WHAT TO DO:
The job is to find each line in the entries holding the string "MGHtoDRUM" and copy that line.

Stored items from a collection:

◇ ◇ ◇ ◇ ◇ ◇ ◇

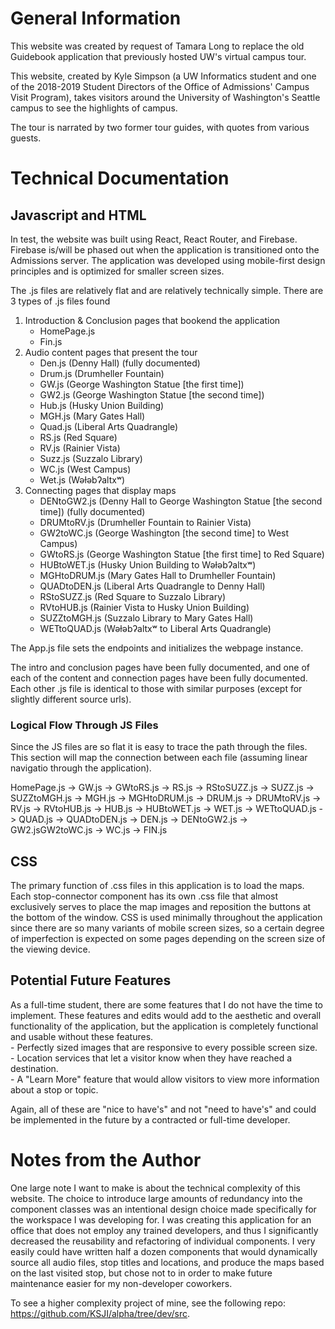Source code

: # General Information
This website was created by request of Tamara Long to replace the old Guidebook application that previously hosted UW's virtual campus tour.

This website, created by Kyle Simpson (a UW Informatics student and one of the 2018-2019 Student Directors of the Office of Admissions' Campus Visit Program), takes visitors around the University of Washington's Seattle campus to see the highlights of campus.  

The tour is narrated by two former tour guides, with quotes from various guests.  




# Technical Documentation
## Javascript and HTML
In test, the website was built using React, React Router, and Firebase.  Firebase is/will be phased out when the application is transitioned onto the Admissions server.  The application was developed using mobile-first design principles and is optimized for smaller screen sizes.

The .js files are relatively flat and are relatively technically simple.  There are 3 types of .js files found
1. Introduction & Conclusion pages that bookend the application
    - HomePage.js
    - Fin.js
2. Audio content pages that present the tour
    - Den.js (Denny Hall) (fully documented) 
    - Drum.js (Drumheller Fountain)
    - GW.js (George Washington Statue [the first time])
    - GW2.js (George Washington Statue [the second time])
    - Hub.js (Husky Union Building)
    - MGH.js (Mary Gates Hall)
    - Quad.js (Liberal Arts Quadrangle)
    - RS.js (Red Square)
    - RV.js (Rainier Vista)
    - Suzz.js (Suzzalo Library)
    - WC.js (West Campus)
    - Wet.js (Wǝɫǝbʔaltxʷ)
3. Connecting pages that display maps
    - DENtoGW2.js (Denny Hall to George Washington Statue [the second time]) (fully documented)
    - DRUMtoRV.js (Drumheller Fountain to Rainier Vista)
    - GW2toWC.js (George Washington [the second time] to West Campus)
    - GWtoRS.js (George Washington Statue [the first time] to Red Square)
    - HUBtoWET.js (Husky Union Building to Wǝɫǝbʔaltxʷ)
    - MGHtoDRUM.js (Mary Gates Hall to Drumheller Fountain)
    - QUADtoDEN.js (Liberal Arts Quadrangle to Denny Hall)
    - RStoSUZZ.js (Red Square to Suzzalo Library)
    - RVtoHUB.js (Rainier Vista to Husky Union Building)
    - SUZZtoMGH.js (Suzzalo Library to Mary Gates Hall)
    - WETtoQUAD.js (Wǝɫǝbʔaltxʷ to Liberal Arts Quadrangle)

The App.js file sets the endpoints and initializes the webpage instance.

The intro and conclusion pages have been fully documented, and one of each of the content and connection pages have been fully documented.  Each other .js file is identical to those with similar purposes (except for slightly different source urls).

### Logical Flow Through JS Files
Since the JS files are so flat it is easy to trace the path through the files.  This section will map the connection between each file (assuming linear navigatio through the application).

HomePage.js -> GW.js -> GWtoRS.js -> RS.js -> RStoSUZZ.js -> SUZZ.js -> SUZZtoMGH.js -> MGH.js -> MGHtoDRUM.js -> DRUM.js -> DRUMtoRV.js -> RV.js -> RVtoHUB.js -> HUB.js -> HUBtoWET.js -> WET.js -> WETtoQUAD.js -> QUAD.js -> QUADtoDEN.js -> DEN.js -> DENtoGW2.js -> GW2.jsGW2toWC.js -> WC.js -> FIN.js


## CSS
The primary function of .css files in this application is to load the maps.  Each stop-connector component has its own .css file that almost exclusively serves to place the map images and reposition the buttons at the bottom of the window.  CSS is used minimally throughout the application since there are so many variants of mobile screen sizes, so a certain degree of imperfection is expected on some pages depending on the screen size of the viewing device.


## Potential Future Features
As a full-time student, there are some features that I do not have the time to implement.  These features and edits would add to the aesthetic and overall functionality of the application, but the application is completely functional and usable without these features.  
    - Perfectly sized images that are responsive to every possible screen size.  
    - Location services that let a visitor know when they have reached a destination.  
    - A "Learn More" feature that would allow visitors to view more information about a stop or topic.  

Again, all of these are "nice to have's" and not "need to have's" and could be implemented in the future by a contracted or full-time developer.


# Notes from the Author
One large note I want to make is about the technical complexity of this website.  The choice to introduce large amounts of redundancy into the component classes was an intentional design choice made specifically for the workspace I was developing for.  I was creating this application for an office that does not employ any trained developers, and thus I significantly decreased the reusability and refactoring of individual components.  I very easily could have written half a dozen components that would dynamically source all audio files, stop titles and locations, and produce the maps based on the last visited stop, but chose not to in order to make future maintenance easier for my non-developer coworkers.

To see a higher complexity project of mine, see the following repo: https://github.com/KSJI/alpha/tree/dev/src.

◇ ◇ ◇ ◇ ◇ ◇ ◇

ANSWER BELOW:
    - MGHtoDRUM.js (Mary Gates Hall to Drumheller Fountain)
HomePage.js -> GW.js -> GWtoRS.js -> RS.js -> RStoSUZZ.js -> SUZZ.js -> SUZZtoMGH.js -> MGH.js -> MGHtoDRUM.js -> DRUM.js -> DRUMtoRV.js -> RV.js -> RVtoHUB.js -> HUB.js -> HUBtoWET.js -> WET.js -> WETtoQUAD.js -> QUAD.js -> QUADtoDEN.js -> DEN.js -> DENtoGW2.js -> GW2.jsGW2toWC.js -> WC.js -> FIN.js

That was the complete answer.